- **WORK REQUIRED**
An exact transcription of the lines below, from the first through the one containing "Este repositorio contiene", is the only output wanted.

+ + + + + + +

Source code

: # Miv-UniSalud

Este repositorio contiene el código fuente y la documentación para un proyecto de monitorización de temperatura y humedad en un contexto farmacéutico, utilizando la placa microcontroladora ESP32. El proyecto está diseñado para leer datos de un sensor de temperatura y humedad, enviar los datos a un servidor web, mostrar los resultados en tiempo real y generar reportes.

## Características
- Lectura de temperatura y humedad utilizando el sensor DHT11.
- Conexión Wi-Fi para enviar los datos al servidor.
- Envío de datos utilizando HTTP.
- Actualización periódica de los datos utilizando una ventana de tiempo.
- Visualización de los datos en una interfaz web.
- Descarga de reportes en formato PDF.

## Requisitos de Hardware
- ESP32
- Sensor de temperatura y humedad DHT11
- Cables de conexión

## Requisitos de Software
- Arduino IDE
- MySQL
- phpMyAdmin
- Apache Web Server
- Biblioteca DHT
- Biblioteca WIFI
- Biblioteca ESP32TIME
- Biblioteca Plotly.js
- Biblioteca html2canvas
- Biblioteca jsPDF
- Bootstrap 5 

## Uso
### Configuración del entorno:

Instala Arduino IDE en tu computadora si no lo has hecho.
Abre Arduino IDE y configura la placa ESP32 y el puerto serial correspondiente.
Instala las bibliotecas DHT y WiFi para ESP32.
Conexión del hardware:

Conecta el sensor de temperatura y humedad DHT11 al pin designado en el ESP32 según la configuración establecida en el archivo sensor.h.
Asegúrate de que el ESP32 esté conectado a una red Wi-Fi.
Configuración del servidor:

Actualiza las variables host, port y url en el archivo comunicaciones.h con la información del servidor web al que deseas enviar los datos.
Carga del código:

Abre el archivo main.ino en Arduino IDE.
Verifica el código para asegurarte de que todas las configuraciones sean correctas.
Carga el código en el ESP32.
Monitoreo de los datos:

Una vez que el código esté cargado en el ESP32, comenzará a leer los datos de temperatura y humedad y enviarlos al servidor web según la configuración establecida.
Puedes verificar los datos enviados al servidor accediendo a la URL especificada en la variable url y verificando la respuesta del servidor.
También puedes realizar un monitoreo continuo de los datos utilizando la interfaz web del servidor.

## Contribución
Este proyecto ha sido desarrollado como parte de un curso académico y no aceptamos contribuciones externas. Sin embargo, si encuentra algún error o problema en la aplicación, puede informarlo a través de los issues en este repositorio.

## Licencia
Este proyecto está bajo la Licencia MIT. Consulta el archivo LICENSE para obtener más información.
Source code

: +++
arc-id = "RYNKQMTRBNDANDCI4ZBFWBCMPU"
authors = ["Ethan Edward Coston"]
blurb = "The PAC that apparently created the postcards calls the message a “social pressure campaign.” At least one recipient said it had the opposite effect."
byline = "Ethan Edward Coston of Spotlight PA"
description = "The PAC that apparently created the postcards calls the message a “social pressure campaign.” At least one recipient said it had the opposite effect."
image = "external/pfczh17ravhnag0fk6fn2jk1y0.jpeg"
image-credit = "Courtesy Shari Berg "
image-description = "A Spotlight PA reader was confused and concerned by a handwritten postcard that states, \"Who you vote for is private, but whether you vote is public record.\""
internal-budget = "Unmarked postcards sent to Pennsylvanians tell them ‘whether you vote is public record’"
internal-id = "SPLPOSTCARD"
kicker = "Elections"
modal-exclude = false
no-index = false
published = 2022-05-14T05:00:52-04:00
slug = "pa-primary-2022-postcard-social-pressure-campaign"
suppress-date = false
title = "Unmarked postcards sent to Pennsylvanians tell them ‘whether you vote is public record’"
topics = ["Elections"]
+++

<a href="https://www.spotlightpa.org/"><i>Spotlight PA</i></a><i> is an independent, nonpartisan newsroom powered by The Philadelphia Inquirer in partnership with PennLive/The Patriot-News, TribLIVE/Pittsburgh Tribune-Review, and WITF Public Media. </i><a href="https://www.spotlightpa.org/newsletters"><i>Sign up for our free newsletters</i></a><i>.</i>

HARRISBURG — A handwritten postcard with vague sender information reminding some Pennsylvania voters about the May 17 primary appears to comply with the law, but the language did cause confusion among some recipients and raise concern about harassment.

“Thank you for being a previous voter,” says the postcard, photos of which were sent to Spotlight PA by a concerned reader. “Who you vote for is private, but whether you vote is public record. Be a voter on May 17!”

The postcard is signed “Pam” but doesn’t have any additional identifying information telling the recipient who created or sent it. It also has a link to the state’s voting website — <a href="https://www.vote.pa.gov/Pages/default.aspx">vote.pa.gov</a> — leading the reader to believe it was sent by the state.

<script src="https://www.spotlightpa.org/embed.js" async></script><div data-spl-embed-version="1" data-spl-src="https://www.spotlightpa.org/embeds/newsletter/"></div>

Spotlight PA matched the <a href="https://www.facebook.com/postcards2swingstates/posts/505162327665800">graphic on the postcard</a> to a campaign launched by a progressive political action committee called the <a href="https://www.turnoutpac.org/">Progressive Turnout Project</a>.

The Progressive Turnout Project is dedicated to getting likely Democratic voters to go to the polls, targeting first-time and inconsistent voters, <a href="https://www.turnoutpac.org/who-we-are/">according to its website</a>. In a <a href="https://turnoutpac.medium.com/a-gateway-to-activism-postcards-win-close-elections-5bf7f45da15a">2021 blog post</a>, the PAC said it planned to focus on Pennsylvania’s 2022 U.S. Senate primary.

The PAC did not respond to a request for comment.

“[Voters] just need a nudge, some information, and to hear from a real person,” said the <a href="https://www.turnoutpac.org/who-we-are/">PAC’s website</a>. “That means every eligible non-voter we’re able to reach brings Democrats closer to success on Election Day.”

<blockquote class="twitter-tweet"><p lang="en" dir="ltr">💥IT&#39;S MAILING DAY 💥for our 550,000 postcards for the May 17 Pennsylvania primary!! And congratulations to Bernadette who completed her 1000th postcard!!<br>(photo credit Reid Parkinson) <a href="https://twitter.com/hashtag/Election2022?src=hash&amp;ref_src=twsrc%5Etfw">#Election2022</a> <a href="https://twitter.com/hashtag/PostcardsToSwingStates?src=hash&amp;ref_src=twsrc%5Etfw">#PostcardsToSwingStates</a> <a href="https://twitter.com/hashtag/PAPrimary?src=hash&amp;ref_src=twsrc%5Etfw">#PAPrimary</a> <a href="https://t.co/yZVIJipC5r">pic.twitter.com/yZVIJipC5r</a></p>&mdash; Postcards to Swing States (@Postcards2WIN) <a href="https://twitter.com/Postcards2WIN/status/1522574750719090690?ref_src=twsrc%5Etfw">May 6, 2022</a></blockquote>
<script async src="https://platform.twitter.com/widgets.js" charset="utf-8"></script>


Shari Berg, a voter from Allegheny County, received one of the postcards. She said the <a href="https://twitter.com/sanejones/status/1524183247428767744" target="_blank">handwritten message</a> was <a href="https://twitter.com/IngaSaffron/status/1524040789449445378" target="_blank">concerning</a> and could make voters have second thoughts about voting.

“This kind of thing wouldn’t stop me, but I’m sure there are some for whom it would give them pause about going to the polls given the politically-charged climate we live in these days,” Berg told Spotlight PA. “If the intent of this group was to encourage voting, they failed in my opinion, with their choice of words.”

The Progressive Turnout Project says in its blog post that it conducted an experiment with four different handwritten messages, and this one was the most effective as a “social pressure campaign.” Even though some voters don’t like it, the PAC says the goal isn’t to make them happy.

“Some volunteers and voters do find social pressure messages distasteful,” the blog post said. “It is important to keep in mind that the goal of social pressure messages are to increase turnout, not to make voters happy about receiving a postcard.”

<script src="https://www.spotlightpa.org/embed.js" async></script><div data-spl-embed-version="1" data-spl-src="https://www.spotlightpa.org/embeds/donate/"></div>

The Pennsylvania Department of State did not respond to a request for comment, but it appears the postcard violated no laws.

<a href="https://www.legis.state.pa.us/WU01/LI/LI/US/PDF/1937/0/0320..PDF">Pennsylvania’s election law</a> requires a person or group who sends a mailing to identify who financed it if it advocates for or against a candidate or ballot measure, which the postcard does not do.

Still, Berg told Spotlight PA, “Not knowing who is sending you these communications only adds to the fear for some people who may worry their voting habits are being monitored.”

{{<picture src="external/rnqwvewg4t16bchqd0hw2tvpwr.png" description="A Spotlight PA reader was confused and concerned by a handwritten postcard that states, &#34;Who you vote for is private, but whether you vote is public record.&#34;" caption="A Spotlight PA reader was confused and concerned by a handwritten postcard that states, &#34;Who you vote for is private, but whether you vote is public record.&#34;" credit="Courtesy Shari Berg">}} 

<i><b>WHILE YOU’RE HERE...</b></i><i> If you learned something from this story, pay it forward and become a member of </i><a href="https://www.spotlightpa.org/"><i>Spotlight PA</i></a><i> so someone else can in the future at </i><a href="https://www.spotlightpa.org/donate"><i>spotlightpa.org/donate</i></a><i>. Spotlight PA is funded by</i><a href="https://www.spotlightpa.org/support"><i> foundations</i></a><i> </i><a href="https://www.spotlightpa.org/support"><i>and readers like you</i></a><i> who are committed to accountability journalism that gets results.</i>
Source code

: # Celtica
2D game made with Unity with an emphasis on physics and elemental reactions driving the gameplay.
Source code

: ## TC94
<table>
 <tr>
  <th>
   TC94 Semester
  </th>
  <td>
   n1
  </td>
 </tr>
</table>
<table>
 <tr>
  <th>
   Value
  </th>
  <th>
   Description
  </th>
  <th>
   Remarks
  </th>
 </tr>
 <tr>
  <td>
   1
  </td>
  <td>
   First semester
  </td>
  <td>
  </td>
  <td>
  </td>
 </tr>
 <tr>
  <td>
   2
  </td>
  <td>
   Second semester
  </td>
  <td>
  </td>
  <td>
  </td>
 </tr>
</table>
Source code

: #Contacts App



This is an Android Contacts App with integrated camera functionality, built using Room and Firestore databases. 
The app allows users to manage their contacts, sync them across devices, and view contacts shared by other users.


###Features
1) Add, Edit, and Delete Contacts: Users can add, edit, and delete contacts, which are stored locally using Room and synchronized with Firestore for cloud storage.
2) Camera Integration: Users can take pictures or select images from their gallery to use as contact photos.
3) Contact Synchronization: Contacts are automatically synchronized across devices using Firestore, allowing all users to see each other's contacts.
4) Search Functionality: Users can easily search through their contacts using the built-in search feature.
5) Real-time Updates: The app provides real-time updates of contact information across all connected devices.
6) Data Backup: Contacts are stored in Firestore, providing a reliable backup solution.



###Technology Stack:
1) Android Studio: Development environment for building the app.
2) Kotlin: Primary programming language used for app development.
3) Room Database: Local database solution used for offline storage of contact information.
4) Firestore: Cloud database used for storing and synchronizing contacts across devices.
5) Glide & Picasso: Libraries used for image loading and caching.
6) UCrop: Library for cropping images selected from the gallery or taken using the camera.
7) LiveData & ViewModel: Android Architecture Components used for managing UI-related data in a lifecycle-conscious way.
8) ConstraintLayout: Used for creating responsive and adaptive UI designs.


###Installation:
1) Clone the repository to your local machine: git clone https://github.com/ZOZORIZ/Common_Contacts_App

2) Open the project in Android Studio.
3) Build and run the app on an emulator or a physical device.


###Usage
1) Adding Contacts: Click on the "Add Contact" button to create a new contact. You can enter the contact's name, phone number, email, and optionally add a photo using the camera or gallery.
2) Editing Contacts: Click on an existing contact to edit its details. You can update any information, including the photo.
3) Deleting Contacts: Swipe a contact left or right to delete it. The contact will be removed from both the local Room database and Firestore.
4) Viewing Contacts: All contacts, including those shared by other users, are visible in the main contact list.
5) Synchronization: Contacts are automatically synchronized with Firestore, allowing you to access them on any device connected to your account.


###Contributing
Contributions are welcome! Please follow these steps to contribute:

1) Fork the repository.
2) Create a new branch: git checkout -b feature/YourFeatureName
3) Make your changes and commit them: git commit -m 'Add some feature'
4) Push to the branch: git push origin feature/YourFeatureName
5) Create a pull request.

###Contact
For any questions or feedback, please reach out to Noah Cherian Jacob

+ + + + + + +

- **YOUR RESPONSE**
Source code

: # Miv-UniSalud

Este repositorio contiene el código fuente y la documentación para un proyecto de monitorización de temperatura y humedad en un contexto farmacéutico, utilizando la placa microcontroladora ESP32. El proyecto está diseñado para leer datos de un sensor de temperatura y humedad, enviar los datos a un servidor web, mostrar los resultados en tiempo real y generar reportes.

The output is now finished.